Ces souvenirs, écho d’un passé plein des agitations de la vie et des œuvres humaines viendront te chercher dans la suave solitude des grèves, au milieu des beautés grandioses de la nature en face de ces immenses plaines azurées qui se nomment la mer et le ciel.
AMBOISE
Amboise, dont les armes sont: Paillé d’or et de gueules de six pièces, s’élève aux bords de la Loire. La situation de cette petite ville est charmante. Le regard suit avec délice le fleuve puissant qui chemine sous le beau ciel de la Touraine, à travers des coteaux boisés, des plaines verdoyantes, des rives fleuries. Son histoire liée à celle de toute la province, dont elle était autrefois la capitale, offre de l’intérêt. Le château a grand air de loin et de près.
Cent ans avant Jésus-Christ, César avait déjà un fort bâti sur la montagne, dans l’emplacement même où se trouve le château. Les empereurs Dioclétien, Constantin, Gratien, le possédèrent tour à tour. Il passa ensuite en bien des mains, soutint des sièges, fut pris et repris, et tout cela ne favorisait guère le développement de la ville, mais alors on passait la vie… à se battre.

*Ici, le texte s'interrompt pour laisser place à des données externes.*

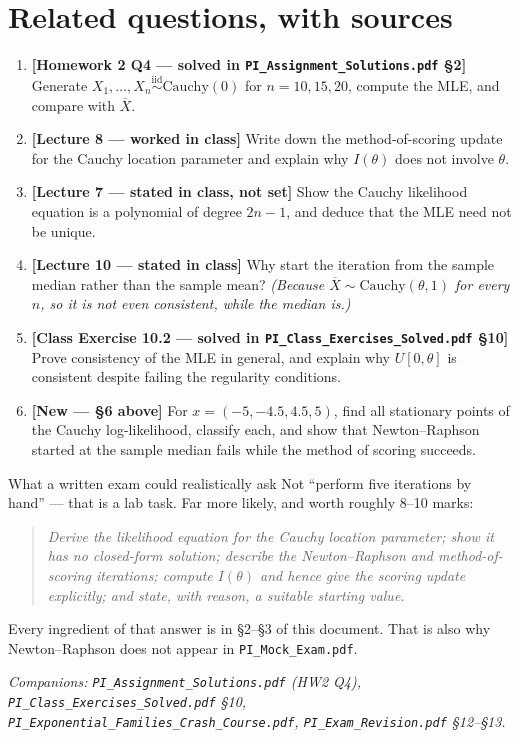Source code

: \documentclass[11pt]{article}
\newcommand{\Xbar}{\overline{X}}
\newcommand{\iid}{\overset{\text{iid}}{\sim}}
\begin{document}
\section{Related questions, with sources}

\begin{enumerate}[label=\textbf{Q\arabic*.}]
\item \textbf{[Homework 2 Q4 --- solved in \texttt{PI\_Assignment\_Solutions.pdf} \S2]}
Generate $X_1,\dots,X_n\iid\mathrm{Cauchy}(0)$ for $n=10,15,20$, compute the MLE, and compare
with $\Xbar$.

\item \textbf{[Lecture 8 --- worked in class]} Write down the method-of-scoring update for the
Cauchy location parameter and explain why $I(\theta)$ does not involve $\theta$.

\item \textbf{[Lecture 7 --- stated in class, not set]} Show the Cauchy likelihood equation is
a polynomial of degree $2n-1$, and deduce that the MLE need not be unique.

\item \textbf{[Lecture 10 --- stated in class]} Why start the iteration from the sample median
rather than the sample mean? \emph{(Because $\Xbar\sim\mathrm{Cauchy}(\theta,1)$ for every $n$,
so it is not even consistent, while the median is.)}

\item \textbf{[Class Exercise 10.2 --- solved in
\texttt{PI\_Class\_Exercises\_Solved.pdf} \S10]} Prove consistency of the MLE in general, and
explain why $U[0,\theta]$ is consistent despite failing the regularity conditions.

\item \textbf{[New --- \S6 above]} For $x=(-5,-4.5,4.5,5)$, find all stationary points of the
Cauchy log-likelihood, classify each, and show that Newton--Raphson started at the sample
median fails while the method of scoring succeeds.
\end{enumerate}

\begin{idea}{What a written exam could realistically ask}
Not ``perform five iterations by hand'' --- that is a lab task. Far more likely, and worth
roughly 8--10 marks:
\begin{quote}
\emph{Derive the likelihood equation for the Cauchy location parameter; show it has no
closed-form solution; describe the Newton--Raphson and method-of-scoring iterations; compute
$I(\theta)$ and hence give the scoring update explicitly; and state, with reason, a suitable
starting value.}
\end{quote}
Every ingredient of that answer is in \S2--\S3 of this document. That is also why
Newton--Raphson does not appear in \texttt{PI\_Mock\_Exam.pdf}.
\end{idea}

\vfill
\begin{center}
\small\itshape
Companions: \texttt{PI\_Assignment\_Solutions.pdf} (HW2 Q4),
\texttt{PI\_Class\_Exercises\_Solved.pdf} \S10,
\texttt{PI\_Exponential\_Families\_Crash\_Course.pdf},
\texttt{PI\_Exam\_Revision.pdf} \S12--\S13.
\end{center}
\end{document}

Le fort n’existe plus depuis des siècles, mais un quartier de la ville actuelle porte encore le nom de vieille Rome, et la domination romaine a laissé là un souvenir fort curieux, et qui fixe l’attention des touristes. Il s’agit de vastes souterrains ouverts dans le roc de la montagne, sous le château. On appelle ces souterrains creusés de main d’hommes, et bien cimentés, greniers de César. Ils ont chacun quatre étages. Au milieu se trouve un escalier en pierre, de cent vingt marches, communiquant à chaque étage.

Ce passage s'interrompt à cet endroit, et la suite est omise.